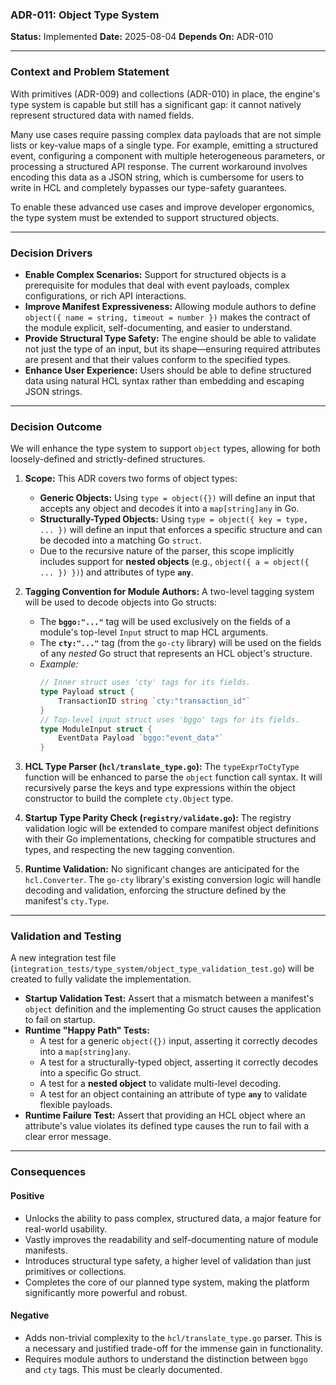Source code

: ### ADR-011: Object Type System

**Status:** Implemented
**Date:** 2025-08-04
**Depends On:** ADR-010

---

### Context and Problem Statement

With primitives (ADR-009) and collections (ADR-010) in place, the engine's type system is capable but still has a significant gap: it cannot natively represent structured data with named fields.

Many use cases require passing complex data payloads that are not simple lists or key-value maps of a single type. For example, emitting a structured event, configuring a component with multiple heterogeneous parameters, or processing a structured API response. The current workaround involves encoding this data as a JSON string, which is cumbersome for users to write in HCL and completely bypasses our type-safety guarantees.

To enable these advanced use cases and improve developer ergonomics, the type system must be extended to support structured objects.

---

### Decision Drivers

* **Enable Complex Scenarios:** Support for structured objects is a prerequisite for modules that deal with event payloads, complex configurations, or rich API interactions.
* **Improve Manifest Expressiveness:** Allowing module authors to define `object({ name = string, timeout = number })` makes the contract of the module explicit, self-documenting, and easier to understand.
* **Provide Structural Type Safety:** The engine should be able to validate not just the type of an input, but its shape—ensuring required attributes are present and that their values conform to the specified types.
* **Enhance User Experience:** Users should be able to define structured data using natural HCL syntax rather than embedding and escaping JSON strings.

---

### Decision Outcome

We will enhance the type system to support `object` types, allowing for both loosely-defined and strictly-defined structures.

1.  **Scope:** This ADR covers two forms of object types:
    * **Generic Objects:** Using `type = object({})` will define an input that accepts any object and decodes it into a `map[string]any` in Go.
    * **Structurally-Typed Objects:** Using `type = object({ key = type, ... })` will define an input that enforces a specific structure and can be decoded into a matching Go `struct`.
    * Due to the recursive nature of the parser, this scope implicitly includes support for **nested objects** (e.g., `object({ a = object({ ... }) })`) and attributes of type **`any`**.

2.  **Tagging Convention for Module Authors:** A two-level tagging system will be used to decode objects into Go structs:
    * The **`bggo:"..."`** tag will be used exclusively on the fields of a module's top-level `Input` struct to map HCL arguments.
    * The **`cty:"..."`** tag (from the `go-cty` library) will be used on the fields of any *nested* Go struct that represents an HCL object's structure.
    * *Example:*
        ```go
        // Inner struct uses 'cty' tags for its fields.
        type Payload struct {
            TransactionID string `cty:"transaction_id"`
        }
        // Top-level input struct uses 'bggo' tags for its fields.
        type ModuleInput struct {
            EventData Payload `bggo:"event_data"`
        }
        ```

3.  **HCL Type Parser (`hcl/translate_type.go`):** The `typeExprToCtyType` function will be enhanced to parse the `object` function call syntax. It will recursively parse the keys and type expressions within the object constructor to build the complete `cty.Object` type.

4.  **Startup Type Parity Check (`registry/validate.go`):** The registry validation logic will be extended to compare manifest object definitions with their Go implementations, checking for compatible structures and types, and respecting the new tagging convention.

5.  **Runtime Validation:** No significant changes are anticipated for the `hcl.Converter`. The `go-cty` library's existing conversion logic will handle decoding and validation, enforcing the structure defined by the manifest's `cty.Type`.

---

### Validation and Testing

A new integration test file (`integration_tests/type_system/object_type_validation_test.go`) will be created to fully validate the implementation.

* **Startup Validation Test:** Assert that a mismatch between a manifest's `object` definition and the implementing Go struct causes the application to fail on startup.
* **Runtime "Happy Path" Tests:**
    * A test for a generic `object({})` input, asserting it correctly decodes into a `map[string]any`.
    * A test for a structurally-typed object, asserting it correctly decodes into a specific Go struct.
    * A test for a **nested object** to validate multi-level decoding.
    * A test for an object containing an attribute of type **`any`** to validate flexible payloads.
* **Runtime Failure Test:** Assert that providing an HCL object where an attribute's value violates its defined type causes the run to fail with a clear error message.

---

### Consequences

#### Positive

* Unlocks the ability to pass complex, structured data, a major feature for real-world usability.
* Vastly improves the readability and self-documenting nature of module manifests.
* Introduces structural type safety, a higher level of validation than just primitives or collections.
* Completes the core of our planned type system, making the platform significantly more powerful and robust.

#### Negative

* Adds non-trivial complexity to the `hcl/translate_type.go` parser. This is a necessary and justified trade-off for the immense gain in functionality.
* Requires module authors to understand the distinction between `bggo` and `cty` tags. This must be clearly documented.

━━━━━━━━

The answer must be the lines above, word for word, from the first one through the line with "easier to understand.", pictures excluded.

● RESPONSE AREA:
Source code

: ### ADR-011: Object Type System

**Status:** Implemented
**Date:** 2025-08-04
**Depends On:** ADR-010

---

### Context and Problem Statement

With primitives (ADR-009) and collections (ADR-010) in place, the engine's type system is capable but still has a significant gap: it cannot natively represent structured data with named fields.

Many use cases require passing complex data payloads that are not simple lists or key-value maps of a single type. For example, emitting a structured event, configuring a component with multiple heterogeneous parameters, or processing a structured API response. The current workaround involves encoding this data as a JSON string, which is cumbersome for users to write in HCL and completely bypasses our type-safety guarantees.

To enable these advanced use cases and improve developer ergonomics, the type system must be extended to support structured objects.

---

### Decision Drivers

* **Enable Complex Scenarios:** Support for structured objects is a prerequisite for modules that deal with event payloads, complex configurations, or rich API interactions.
* **Improve Manifest Expressiveness:** Allowing module authors to define `object({ name = string, timeout = number })` makes the contract of the module explicit, self-documenting, and easier to understand.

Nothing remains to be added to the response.